I am going to desgin a hypothesis testing on Inquiries in last 6 months cross two groups in the next analysis
on InquiriesLast6Months variable? I obtained p-value smaller than 0.05 from the Variance Homogeneous Test, then I can assume that the two variances are not homogeneous. Therefore, the assumption of t-test is violated.
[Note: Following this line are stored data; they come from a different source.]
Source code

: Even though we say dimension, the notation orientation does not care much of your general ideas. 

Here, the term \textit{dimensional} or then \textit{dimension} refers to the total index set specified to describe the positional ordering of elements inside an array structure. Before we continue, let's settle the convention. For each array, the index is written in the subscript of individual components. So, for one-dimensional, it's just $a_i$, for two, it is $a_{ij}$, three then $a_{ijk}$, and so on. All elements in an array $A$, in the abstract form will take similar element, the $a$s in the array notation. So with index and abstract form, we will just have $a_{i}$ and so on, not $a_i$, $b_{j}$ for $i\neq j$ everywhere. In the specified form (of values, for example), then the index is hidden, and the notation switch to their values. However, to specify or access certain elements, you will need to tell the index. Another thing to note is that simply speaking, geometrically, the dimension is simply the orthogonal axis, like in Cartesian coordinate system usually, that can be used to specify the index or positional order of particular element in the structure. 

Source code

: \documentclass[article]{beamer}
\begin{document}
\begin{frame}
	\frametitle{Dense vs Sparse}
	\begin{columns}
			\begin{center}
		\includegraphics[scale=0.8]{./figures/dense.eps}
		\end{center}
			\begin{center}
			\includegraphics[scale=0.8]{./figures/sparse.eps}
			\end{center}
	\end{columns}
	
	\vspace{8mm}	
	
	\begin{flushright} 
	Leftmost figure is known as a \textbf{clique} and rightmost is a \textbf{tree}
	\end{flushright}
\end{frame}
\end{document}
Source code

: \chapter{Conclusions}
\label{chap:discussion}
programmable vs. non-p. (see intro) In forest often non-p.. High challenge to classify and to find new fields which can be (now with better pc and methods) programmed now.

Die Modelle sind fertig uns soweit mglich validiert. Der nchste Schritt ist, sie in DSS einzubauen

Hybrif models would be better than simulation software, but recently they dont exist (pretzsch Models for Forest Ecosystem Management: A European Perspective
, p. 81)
I chose the alternative “Mann-Whitney-Wilcoxon Test”
##
## F test to compare two variances
##
## data: newV_d and newV_n
## F = 5.0667, num df = 16792, denom df = 96442, p-value < 2.2e-16
## alternative hypothesis: true ratio of variances is not equal to 1
## 95 percent confidence interval:
## 4.951077 5.185993
## sample estimates:
## ratio of variances
## 5.066689
##
## Wilcoxon rank sum test with continuity correction
##
## data: newV_d and newV_n
## W = 1086200000, p-value < 2.2e-16
## alternative hypothesis: true location shift is not equal to 0
At .05 significance level, I conclude that the loan data of default and nondefault group are nonidentical populations.